The Justice Department's Public Integrity Section has a storied 34-year history of pursuing corruption in government and safeguarding the public trust.
That trust was breached, however, when some of the unit's prosecutors failed to turn over evidence favorable to the defense in their high-profile criminal trial of Sen. Ted Stevens, R-Alaska, who died earlier this month in a plane crash.
Now Jack Smith, a 41-year-old prosecutor with a love for courtroom work and an impressive record, has been brought in to restore the elite unit's credibility.
Before Stevens, Public Integrity's renown was built on large successes — like the prosecution of the Jack Abramoff lobbying scandal and convictions of federal and state judges, members of Congress and state legislators, military officers, federal lawmen and bureaucrats and their state counterparts over the years.
But its stumble — not disclosing exculpatory evidence as Supreme Court precedent requires — was equally large.

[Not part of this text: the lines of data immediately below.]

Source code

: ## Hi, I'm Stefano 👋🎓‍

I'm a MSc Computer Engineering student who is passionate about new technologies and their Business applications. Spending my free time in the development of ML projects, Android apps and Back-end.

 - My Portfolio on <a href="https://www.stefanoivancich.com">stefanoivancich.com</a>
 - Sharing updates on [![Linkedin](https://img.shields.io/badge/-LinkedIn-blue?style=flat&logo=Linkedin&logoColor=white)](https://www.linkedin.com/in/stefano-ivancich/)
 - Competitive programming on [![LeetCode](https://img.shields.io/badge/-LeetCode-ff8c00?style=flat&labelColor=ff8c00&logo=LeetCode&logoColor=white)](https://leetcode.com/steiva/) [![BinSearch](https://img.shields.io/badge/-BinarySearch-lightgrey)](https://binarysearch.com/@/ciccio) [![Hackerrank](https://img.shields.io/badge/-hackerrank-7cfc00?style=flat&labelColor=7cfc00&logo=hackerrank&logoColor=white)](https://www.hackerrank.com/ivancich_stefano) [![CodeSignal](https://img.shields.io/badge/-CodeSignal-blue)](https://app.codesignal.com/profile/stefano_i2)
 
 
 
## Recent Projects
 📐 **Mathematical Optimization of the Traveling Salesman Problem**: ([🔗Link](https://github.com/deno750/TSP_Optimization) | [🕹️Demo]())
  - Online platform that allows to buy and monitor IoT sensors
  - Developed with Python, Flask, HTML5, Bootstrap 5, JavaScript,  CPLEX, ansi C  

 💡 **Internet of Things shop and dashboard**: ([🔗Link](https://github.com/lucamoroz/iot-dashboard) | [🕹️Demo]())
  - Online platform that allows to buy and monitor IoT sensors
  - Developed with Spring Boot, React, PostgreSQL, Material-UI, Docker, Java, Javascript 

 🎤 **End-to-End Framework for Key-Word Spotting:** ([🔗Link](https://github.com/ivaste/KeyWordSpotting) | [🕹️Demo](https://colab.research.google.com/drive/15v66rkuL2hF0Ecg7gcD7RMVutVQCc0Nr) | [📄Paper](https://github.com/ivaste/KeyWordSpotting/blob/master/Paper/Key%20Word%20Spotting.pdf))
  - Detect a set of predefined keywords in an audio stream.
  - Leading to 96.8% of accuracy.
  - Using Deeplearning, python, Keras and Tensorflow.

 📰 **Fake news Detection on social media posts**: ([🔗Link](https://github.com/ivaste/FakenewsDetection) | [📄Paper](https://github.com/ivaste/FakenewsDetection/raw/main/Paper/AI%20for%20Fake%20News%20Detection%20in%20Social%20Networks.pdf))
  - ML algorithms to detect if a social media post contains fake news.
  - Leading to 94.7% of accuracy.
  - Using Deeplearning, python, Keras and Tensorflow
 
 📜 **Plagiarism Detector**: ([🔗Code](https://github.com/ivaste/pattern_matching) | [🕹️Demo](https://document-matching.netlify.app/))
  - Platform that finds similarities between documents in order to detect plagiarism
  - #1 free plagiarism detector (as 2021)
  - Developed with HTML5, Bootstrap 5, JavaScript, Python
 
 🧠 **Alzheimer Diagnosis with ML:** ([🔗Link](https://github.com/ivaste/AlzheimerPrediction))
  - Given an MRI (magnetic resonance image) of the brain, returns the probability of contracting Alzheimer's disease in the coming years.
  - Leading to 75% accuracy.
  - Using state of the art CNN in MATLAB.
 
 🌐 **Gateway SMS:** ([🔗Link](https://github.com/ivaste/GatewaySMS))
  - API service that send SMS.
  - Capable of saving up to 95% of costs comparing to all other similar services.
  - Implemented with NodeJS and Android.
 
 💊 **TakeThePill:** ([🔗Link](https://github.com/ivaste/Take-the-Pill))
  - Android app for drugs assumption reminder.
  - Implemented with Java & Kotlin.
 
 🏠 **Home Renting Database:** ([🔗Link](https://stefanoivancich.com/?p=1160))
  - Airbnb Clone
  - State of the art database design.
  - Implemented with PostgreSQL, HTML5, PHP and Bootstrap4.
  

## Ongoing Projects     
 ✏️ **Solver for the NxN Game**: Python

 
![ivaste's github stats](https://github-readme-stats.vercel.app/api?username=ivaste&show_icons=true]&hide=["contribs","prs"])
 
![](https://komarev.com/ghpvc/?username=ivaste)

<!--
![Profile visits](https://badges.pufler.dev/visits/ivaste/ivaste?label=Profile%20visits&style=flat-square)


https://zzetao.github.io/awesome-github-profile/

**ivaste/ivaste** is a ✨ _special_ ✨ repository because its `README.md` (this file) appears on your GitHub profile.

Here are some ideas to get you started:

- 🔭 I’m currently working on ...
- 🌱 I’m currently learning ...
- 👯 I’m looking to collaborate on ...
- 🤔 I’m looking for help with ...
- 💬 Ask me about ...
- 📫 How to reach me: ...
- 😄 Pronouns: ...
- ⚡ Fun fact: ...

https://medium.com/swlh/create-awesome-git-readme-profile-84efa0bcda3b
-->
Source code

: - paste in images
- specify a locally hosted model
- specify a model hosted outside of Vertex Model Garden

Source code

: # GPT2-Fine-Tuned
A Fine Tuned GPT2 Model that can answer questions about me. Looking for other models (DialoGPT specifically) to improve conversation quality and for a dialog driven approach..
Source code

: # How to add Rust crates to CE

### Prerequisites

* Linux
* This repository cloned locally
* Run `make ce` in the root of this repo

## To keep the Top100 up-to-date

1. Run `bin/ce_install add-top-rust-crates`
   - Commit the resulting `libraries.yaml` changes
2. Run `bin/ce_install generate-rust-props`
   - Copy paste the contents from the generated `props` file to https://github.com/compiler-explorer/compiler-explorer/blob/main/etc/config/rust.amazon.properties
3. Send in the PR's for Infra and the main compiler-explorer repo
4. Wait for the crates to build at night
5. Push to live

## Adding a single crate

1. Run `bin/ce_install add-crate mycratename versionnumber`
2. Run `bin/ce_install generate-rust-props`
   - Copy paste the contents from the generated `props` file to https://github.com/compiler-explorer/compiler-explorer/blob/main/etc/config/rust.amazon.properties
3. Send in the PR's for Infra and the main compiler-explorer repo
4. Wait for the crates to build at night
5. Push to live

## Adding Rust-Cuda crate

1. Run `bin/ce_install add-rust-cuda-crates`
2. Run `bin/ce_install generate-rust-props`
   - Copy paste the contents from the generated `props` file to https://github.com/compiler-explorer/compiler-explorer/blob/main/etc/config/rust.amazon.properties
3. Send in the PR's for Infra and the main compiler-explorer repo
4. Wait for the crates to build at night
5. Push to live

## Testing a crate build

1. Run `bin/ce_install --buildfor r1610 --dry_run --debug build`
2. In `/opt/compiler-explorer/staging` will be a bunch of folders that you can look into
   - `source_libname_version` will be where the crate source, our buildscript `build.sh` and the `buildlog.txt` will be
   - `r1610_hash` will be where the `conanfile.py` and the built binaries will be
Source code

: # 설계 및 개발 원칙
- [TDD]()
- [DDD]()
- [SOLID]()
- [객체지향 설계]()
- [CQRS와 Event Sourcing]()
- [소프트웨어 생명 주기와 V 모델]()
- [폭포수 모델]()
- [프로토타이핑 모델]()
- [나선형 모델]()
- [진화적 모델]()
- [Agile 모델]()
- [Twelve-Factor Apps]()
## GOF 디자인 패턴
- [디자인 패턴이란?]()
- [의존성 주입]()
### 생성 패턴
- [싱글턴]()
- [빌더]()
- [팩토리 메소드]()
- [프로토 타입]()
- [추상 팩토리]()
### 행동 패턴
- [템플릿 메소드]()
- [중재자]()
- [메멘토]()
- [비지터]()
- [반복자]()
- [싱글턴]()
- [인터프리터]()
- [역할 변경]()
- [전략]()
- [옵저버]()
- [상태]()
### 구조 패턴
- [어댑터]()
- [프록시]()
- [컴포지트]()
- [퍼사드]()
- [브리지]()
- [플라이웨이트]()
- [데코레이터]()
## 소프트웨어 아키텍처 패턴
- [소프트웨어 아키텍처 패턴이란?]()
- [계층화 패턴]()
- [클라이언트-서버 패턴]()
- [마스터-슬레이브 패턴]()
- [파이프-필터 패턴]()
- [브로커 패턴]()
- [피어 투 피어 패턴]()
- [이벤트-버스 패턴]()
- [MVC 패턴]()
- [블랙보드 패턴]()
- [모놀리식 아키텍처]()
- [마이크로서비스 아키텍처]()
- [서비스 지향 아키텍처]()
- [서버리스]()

It was so serious that Attorney General Eric Holder, one of Public Integrity's distinguished alums, stepped in and asked a federal judge to throw out Stevens' convictions.
At the time of the Stevens debacle, Smith was overseeing all investigations for the international war crimes office at The Hague in the Netherlands. He'd read about the Stevens case. Offered the chance to take over Public Integrity, he couldn't stay away.

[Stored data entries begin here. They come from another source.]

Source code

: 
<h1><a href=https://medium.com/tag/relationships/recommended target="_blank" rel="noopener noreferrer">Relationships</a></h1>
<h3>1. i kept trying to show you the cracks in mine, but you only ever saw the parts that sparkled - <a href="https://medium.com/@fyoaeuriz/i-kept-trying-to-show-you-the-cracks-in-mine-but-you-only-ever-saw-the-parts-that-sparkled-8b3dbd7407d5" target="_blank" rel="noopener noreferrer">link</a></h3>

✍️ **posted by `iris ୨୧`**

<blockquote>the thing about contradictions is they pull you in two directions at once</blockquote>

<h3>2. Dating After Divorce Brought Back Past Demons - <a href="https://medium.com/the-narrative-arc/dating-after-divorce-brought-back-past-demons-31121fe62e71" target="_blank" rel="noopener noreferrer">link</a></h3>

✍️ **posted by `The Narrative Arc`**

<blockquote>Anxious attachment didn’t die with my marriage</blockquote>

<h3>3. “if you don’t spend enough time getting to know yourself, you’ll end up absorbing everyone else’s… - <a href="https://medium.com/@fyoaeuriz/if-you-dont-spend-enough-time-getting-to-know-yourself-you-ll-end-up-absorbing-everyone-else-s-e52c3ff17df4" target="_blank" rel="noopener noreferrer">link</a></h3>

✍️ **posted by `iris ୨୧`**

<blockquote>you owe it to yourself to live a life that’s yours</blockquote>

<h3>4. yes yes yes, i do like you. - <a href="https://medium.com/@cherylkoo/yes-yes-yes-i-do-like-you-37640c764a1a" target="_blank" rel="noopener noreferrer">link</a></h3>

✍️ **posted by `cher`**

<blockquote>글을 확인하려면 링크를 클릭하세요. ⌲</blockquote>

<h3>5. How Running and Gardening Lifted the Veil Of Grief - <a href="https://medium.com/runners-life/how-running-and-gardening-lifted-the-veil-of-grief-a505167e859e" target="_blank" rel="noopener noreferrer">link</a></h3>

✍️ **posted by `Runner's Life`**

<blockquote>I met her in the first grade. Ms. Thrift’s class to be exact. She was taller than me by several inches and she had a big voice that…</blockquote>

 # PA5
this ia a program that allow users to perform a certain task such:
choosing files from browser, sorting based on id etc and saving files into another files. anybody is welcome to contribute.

"I had a dream job and I had no desire to leave it, but opportunities like this don't come up very often," Smith said in an interview. "I left the dream job for a better one."
Smith said he arrived with an open mind, and "I found the unit I inherited operating at a high level. I have no excuses if we don't achieve great things."
Smith sees his job as serving people like his parents and the values they instilled as he grew up in the upstate New York town of Clay: "They pay their taxes, follow the rules and they expect their public officials to do the same."
Smith is in charge of politically sensitive criminal investigations he will neither discuss nor even acknowledge. They are known to include a probe of whether Sen. John Ensign, R-Nev., conspired with an ex-aide to violate lobbying restrictions.
A Harvard Law School graduate, Smith's first legal job was in the Manhattan district attorney's office.
"There were 40 or 50 of us who started together and all of us thought we wanted to be trial attorneys," Smith recalls.
Smith was among those still standing after the baptism by fire all young prosecutors face: Being on your feet in a courtroom, getting yelled at by judges and dealing with the daily pressures prosecutors face, but which a few, including Smith, seem to embrace.
"I don't think I was very talented, but you field a lot of ground balls, you're a good shortstop," says Smith.
Accounts of Smith's work ethic are legion. He spent a weekend sleeping in the hallway of a New York apartment building so he could intercept a victim who was afraid to testify in a domestic violence case. After what Smith calls "a long, long talk," the woman took the stand.
Smith's next stop was the U.S. attorney's office in Brooklyn, where he was in command of some of the most high-profile cases in the city, including prosecution of police officers in the sodomy of Haitian immigrant Abner Louima.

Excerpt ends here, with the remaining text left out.